For directional signals:
- LONG trades are opened when $s_t > 0$ ,
- SHORT trades are opened when $s_t < 0$ ,
- the strength $|s_t|$ can be used to apply strength cuts (e.g. only trade when $|s_t|$ exceeds a threshold).

This model is deliberately simple but has the key property we want:

Conditional on $s_t$ , the expected return is linear in the signal:
$\mathbb{E}[r_{t+\tau} \mid s_t] = \alpha s_t.$

That makes it much easier to derive what IC, FOM, and win rate should look like.

Theoretical values given linear data

Given the linear model

r_{t+\tau} = \alpha\, s_t + \varepsilon_t,

with $\varepsilon_t$ independent of $s_t$ , we can at least get closed-form or semi-closed-form expectations for the metrics.

IC under the linear model

Assume $\mathbb{E}[s_t] = 0$ , $\mathrm{Var}(s_t) = \sigma_s^2$ , and $\varepsilon_t$ has variance $\sigma_\varepsilon^2$ . Then:

$\mathrm{Cov}(s_t, r_{t+\tau}) = \alpha \sigma_s^2$ ,
$\mathrm{Var}(r_{t+\tau}) = \alpha^2 \sigma_s^2 + \sigma_\varepsilon^2$ .

So the IC is

\mathrm{IC}(\tau) = \frac{\mathrm{Cov}(s_t, r_{t+\tau})}{\sqrt{\mathrm{Var}(s_t)\,\mathrm{Var}(r_{t+\tau})}} = \frac{\alpha \sigma_s^2}{\sqrt{\sigma_s^2 \left( \alpha^2 \sigma_s^2 + \sigma_\varepsilon^2 \right)}} = \frac{\alpha \sigma_s}{\sqrt{\alpha^2 \sigma_s^2 + \sigma_\varepsilon^2}}.

This tells us:

If $\sigma_\varepsilon^2 \to 0$ (no noise), $\mathrm{IC} \to \mathrm{sign}(\alpha)$ .
If $\alpha = 0$ (no true signal), $\mathrm{IC} = 0$ .
For fixed $\sigma_s, \sigma_\varepsilon$ , $|\mathrm{IC}|$ is monotone in $|\alpha|$ .

This gives a precise target: for any chosen $\alpha, \sigma_s, \sigma_\varepsilon$ , I can compute the theoretical IC and then check that the empirical IC from the code converges to this value as I simulate more data.

Win rate under the linear model

For win rate, the reasoning is slightly different.
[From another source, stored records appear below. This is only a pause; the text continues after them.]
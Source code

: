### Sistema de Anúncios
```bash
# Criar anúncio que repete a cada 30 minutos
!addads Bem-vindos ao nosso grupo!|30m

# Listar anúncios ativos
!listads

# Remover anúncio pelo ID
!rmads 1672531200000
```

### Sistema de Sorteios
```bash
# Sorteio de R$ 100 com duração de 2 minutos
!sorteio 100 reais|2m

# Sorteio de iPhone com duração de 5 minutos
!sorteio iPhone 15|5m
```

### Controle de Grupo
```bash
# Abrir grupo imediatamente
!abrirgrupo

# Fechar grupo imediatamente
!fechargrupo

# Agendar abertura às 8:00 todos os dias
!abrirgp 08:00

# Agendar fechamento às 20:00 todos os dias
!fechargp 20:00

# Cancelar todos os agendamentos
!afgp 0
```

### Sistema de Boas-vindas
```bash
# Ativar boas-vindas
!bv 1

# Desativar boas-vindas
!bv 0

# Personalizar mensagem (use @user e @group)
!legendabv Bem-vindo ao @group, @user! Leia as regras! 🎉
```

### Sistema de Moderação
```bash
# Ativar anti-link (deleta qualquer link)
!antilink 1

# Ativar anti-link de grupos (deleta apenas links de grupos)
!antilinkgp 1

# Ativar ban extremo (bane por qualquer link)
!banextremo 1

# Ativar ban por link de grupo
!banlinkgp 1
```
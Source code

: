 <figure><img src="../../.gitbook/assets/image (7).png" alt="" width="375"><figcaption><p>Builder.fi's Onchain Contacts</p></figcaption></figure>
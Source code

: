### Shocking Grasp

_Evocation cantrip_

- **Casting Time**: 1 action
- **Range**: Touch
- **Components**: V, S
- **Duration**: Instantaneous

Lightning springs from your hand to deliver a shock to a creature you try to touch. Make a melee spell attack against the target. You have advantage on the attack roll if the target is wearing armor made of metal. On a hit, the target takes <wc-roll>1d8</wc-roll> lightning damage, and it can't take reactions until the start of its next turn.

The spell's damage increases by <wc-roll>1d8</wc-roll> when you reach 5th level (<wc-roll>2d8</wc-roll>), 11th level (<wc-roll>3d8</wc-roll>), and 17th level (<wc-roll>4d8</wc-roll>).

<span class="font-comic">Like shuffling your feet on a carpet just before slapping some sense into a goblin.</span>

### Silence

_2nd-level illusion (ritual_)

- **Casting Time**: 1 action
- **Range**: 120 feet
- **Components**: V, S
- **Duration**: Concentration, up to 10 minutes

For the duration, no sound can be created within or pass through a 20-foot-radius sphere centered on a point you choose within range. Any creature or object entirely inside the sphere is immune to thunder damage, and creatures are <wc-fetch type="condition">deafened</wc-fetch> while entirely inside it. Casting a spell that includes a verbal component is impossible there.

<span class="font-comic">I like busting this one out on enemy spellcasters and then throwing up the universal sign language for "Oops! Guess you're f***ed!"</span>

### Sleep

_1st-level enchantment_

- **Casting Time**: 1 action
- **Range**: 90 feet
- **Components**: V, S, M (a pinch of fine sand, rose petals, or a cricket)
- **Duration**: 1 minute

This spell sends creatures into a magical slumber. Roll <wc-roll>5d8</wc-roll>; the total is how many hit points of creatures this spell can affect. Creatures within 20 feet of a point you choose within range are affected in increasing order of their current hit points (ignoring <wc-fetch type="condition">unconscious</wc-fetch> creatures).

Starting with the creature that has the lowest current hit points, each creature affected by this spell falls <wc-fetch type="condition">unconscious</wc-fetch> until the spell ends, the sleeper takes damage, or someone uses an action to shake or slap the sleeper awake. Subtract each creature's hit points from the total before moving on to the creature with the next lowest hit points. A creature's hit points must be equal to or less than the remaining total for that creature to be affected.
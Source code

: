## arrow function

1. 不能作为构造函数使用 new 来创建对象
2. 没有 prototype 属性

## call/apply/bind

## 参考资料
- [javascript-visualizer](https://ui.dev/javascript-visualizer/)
Ignoring SHORTs for a moment and assuming LONG only (i.e. take a trade whenever $s_t > 0$ ):

A win occurs when $r_{t+\tau} > 0$ .
Since $r_{t+\tau} = \alpha s_t + \varepsilon_t$ , conditional on $s_t$ , the probability of a win is:
$\mathbb{P}(r_{t+\tau} > 0 \mid s_t) = \mathbb{P}(\varepsilon_t > -\alpha s_t) = 1 - F_\varepsilon(-\alpha s_t),$
where $F_\varepsilon$ is the CDF of $\varepsilon_t$ .

If $\varepsilon_t \sim \mathcal{N}(0, \sigma_\varepsilon^2)$ , this is a normal CDF evaluation. The overall win rate is then:

\mathrm{WR}(\tau) = \mathbb{E}\bigl[\mathbb{P}(r_{t+\tau} > 0 \mid s_t)\bigr] = \mathbb{E}\bigl[1 - F_\varepsilon(-\alpha s_t)\,\big|\, s_t > 0\bigr].

This integral has a closed form for Gaussian assumptions, but for the purposes of this blog post the key qualitative points are:

As $|\alpha|$ increases (with noise fixed), the win rate moves away from 50% toward 100%.
As $\sigma_\varepsilon$ increases (with $\alpha$ fixed), the win rate moves back toward 50%.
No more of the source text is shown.